MPA Rahila Khadim Hussain shed light of the legislative proposal tabled in Punjab Assembly. She said increase in age of marriages for girls was the key amendment presented, which was currently with the Minister of Law for review. In terms of impediments, she shared that the rulings of Council of Islamic Ideology (CII) were a strong impediment.
Human rights activist Qamar Nasim shed light on the Child Marriage Restraint Act and shared that the said bill was not allowed to be presented in the provincial assembly as it was considered unIslamic as per the rulings of CII and by other religio-political parties in the assembly.

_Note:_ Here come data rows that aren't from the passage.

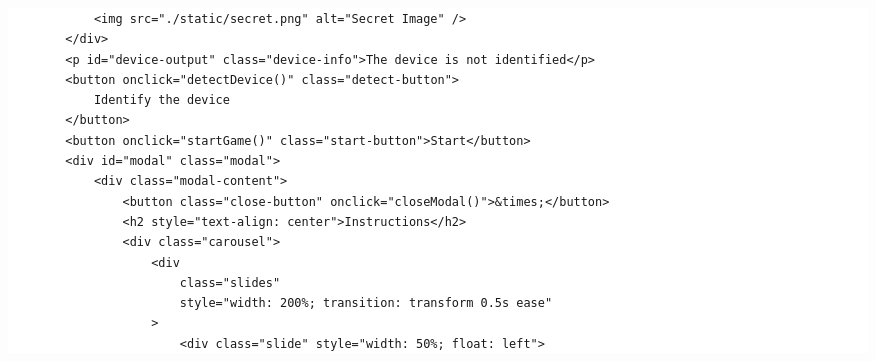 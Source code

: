 				<img src="./static/secret.png" alt="Secret Image" />
			</div>
			<p id="device-output" class="device-info">The device is not identified</p>
			<button onclick="detectDevice()" class="detect-button">
				Identify the device
			</button>
			<button onclick="startGame()" class="start-button">Start</button>
			<div id="modal" class="modal">
				<div class="modal-content">
					<button class="close-button" onclick="closeModal()">&times;</button>
					<h2 style="text-align: center">Instructions</h2>
					<div class="carousel">
						<div
							class="slides"
							style="width: 200%; transition: transform 0.5s ease"
						>
							<div class="slide" style="width: 50%; float: left"> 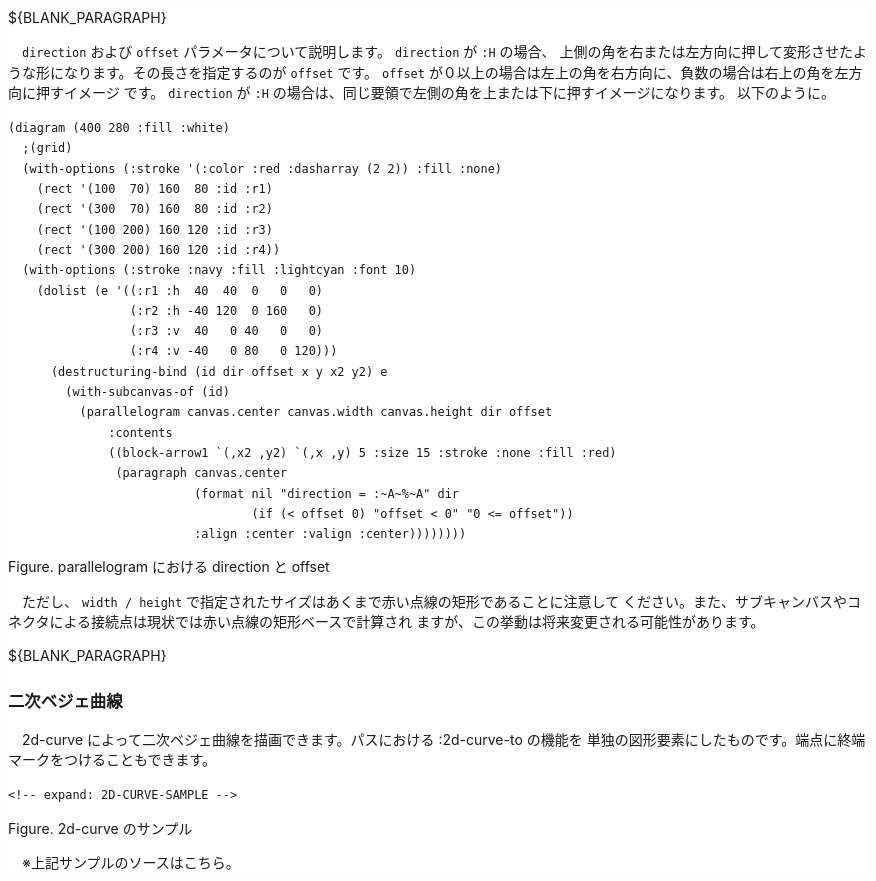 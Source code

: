 

${BLANK_PARAGRAPH}

　`direction` および `offset` パラメータについて説明します。 `direction` が `:H` の場合、
上側の角を右または左方向に押して変形させたような形になります。その長さを指定するのが `offset` 
です。 `offset` が０以上の場合は左上の角を右方向に、負数の場合は右上の角を左方向に押すイメージ
です。 `direction` が `:H` の場合は、同じ要領で左側の角を上または下に押すイメージになります。
以下のように。

```kaavio
(diagram (400 280 :fill :white)
  ;(grid)
  (with-options (:stroke '(:color :red :dasharray (2 2)) :fill :none)
    (rect '(100  70) 160  80 :id :r1)
    (rect '(300  70) 160  80 :id :r2)
    (rect '(100 200) 160 120 :id :r3)
    (rect '(300 200) 160 120 :id :r4))
  (with-options (:stroke :navy :fill :lightcyan :font 10)
    (dolist (e '((:r1 :h  40  40  0   0   0)
                 (:r2 :h -40 120  0 160   0)
                 (:r3 :v  40   0 40   0   0)
                 (:r4 :v -40   0 80   0 120)))
      (destructuring-bind (id dir offset x y x2 y2) e
        (with-subcanvas-of (id)
          (parallelogram canvas.center canvas.width canvas.height dir offset
              :contents
              ((block-arrow1 `(,x2 ,y2) `(,x ,y) 5 :size 15 :stroke :none :fill :red)
               (paragraph canvas.center
                          (format nil "direction = :~A~%~A" dir
                                  (if (< offset 0) "offset < 0" "0 <= offset"))
                          :align :center :valign :center))))))))
```
Figure. parallelogram における direction と offset



　ただし、 `width / height` で指定されたサイズはあくまで赤い点線の矩形であることに注意して
ください。また、サブキャンバスやコネクタによる接続点は現状では赤い点線の矩形ベースで計算され
ますが、この挙動は将来変更される可能性があります。

${BLANK_PARAGRAPH}

### 二次ベジェ曲線




　2d-curve によって二次ベジェ曲線を描画できます。パスにおける :2d-curve-to の機能を
単独の図形要素にしたものです。端点に終端マークをつけることもできます。

```kaavio
<!-- expand: 2D-CURVE-SAMPLE -->
```
Figure. 2d-curve のサンプル



　※上記サンプルのソースはこちら。
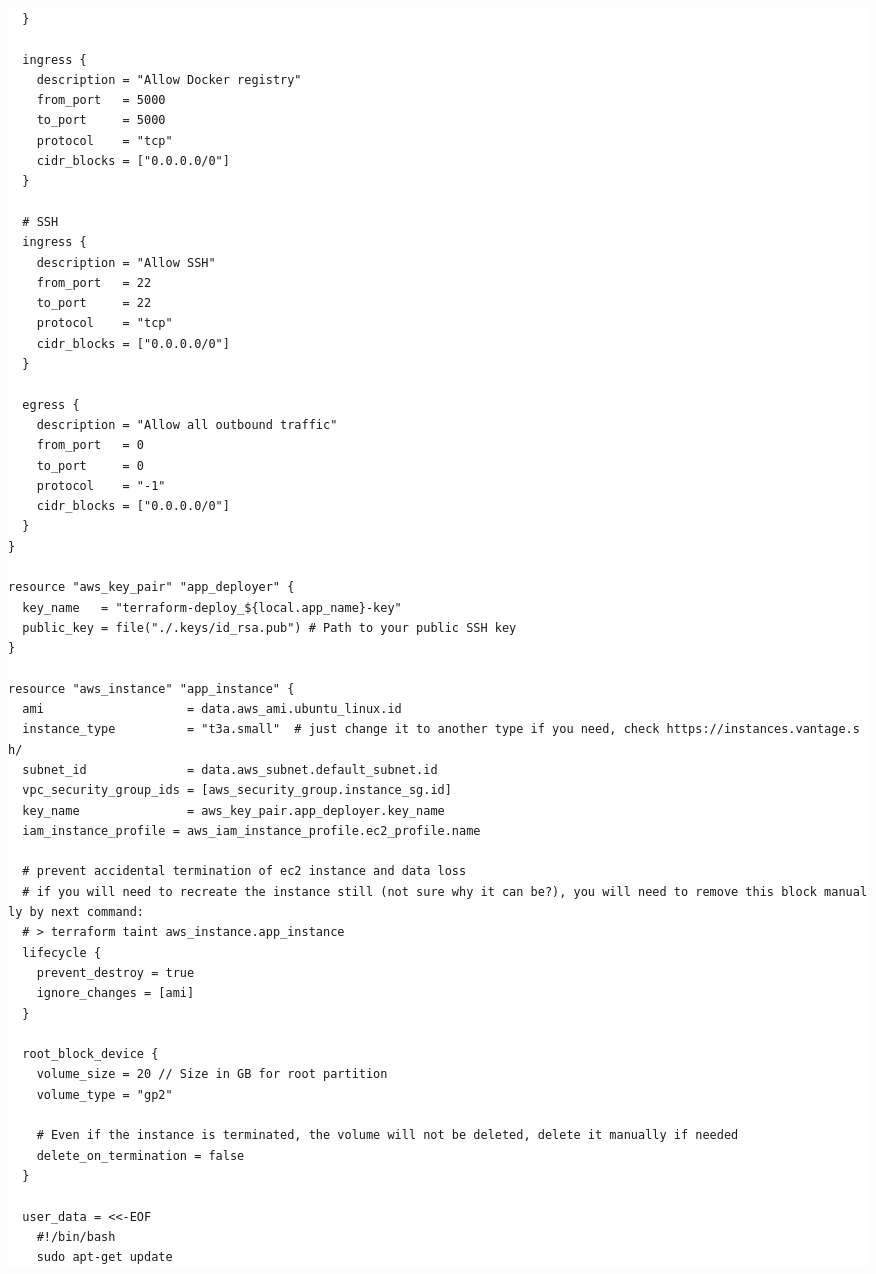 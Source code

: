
 ```hcl title="deploy/main.tf"
  }

  ingress {
    description = "Allow Docker registry"
    from_port   = 5000
    to_port     = 5000
    protocol    = "tcp"
    cidr_blocks = ["0.0.0.0/0"]
  }

  # SSH
  ingress {
    description = "Allow SSH"
    from_port   = 22
    to_port     = 22
    protocol    = "tcp"
    cidr_blocks = ["0.0.0.0/0"]
  }

  egress {
    description = "Allow all outbound traffic"
    from_port   = 0
    to_port     = 0
    protocol    = "-1"
    cidr_blocks = ["0.0.0.0/0"]
  }
}

resource "aws_key_pair" "app_deployer" {
  key_name   = "terraform-deploy_${local.app_name}-key"
  public_key = file("./.keys/id_rsa.pub") # Path to your public SSH key
}

resource "aws_instance" "app_instance" {
  ami                    = data.aws_ami.ubuntu_linux.id
  instance_type          = "t3a.small"  # just change it to another type if you need, check https://instances.vantage.sh/
  subnet_id              = data.aws_subnet.default_subnet.id
  vpc_security_group_ids = [aws_security_group.instance_sg.id]
  key_name               = aws_key_pair.app_deployer.key_name
  iam_instance_profile = aws_iam_instance_profile.ec2_profile.name

  # prevent accidental termination of ec2 instance and data loss
  # if you will need to recreate the instance still (not sure why it can be?), you will need to remove this block manually by next command:
  # > terraform taint aws_instance.app_instance
  lifecycle {
    prevent_destroy = true
    ignore_changes = [ami]
  }

  root_block_device {
    volume_size = 20 // Size in GB for root partition
    volume_type = "gp2"
    
    # Even if the instance is terminated, the volume will not be deleted, delete it manually if needed
    delete_on_termination = false
  }

  user_data = <<-EOF
    #!/bin/bash
    sudo apt-get update
```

One Voice, One Platform was launched in Islamabad on Wednesday, against the practice of child marriage in Pakistan. Centre for Communication Programmes Pakistan led the joint platform in collaboration with Bedari, Blue Veins and Sujag Sansar. The participants included representatives from civil society organisations as well as journalists. The event featured dissemination of advocacy toolkit against child marriage developed by the centre and advocacy material by other partner organisations. The platform also featured an animated video on child marriage, part of a social media campaign launched by the centre recently. Centre for Communication Programmes Pakistan Executive Direcotr Dr Atif Ikram Butt shared that child marriage was an issue in Pakistan and it impacted not only girls, “our future generations but also the economy”. He appreciated the efforts of civil society including religious scholars and journalists as well as policy makers in highlighting the issue.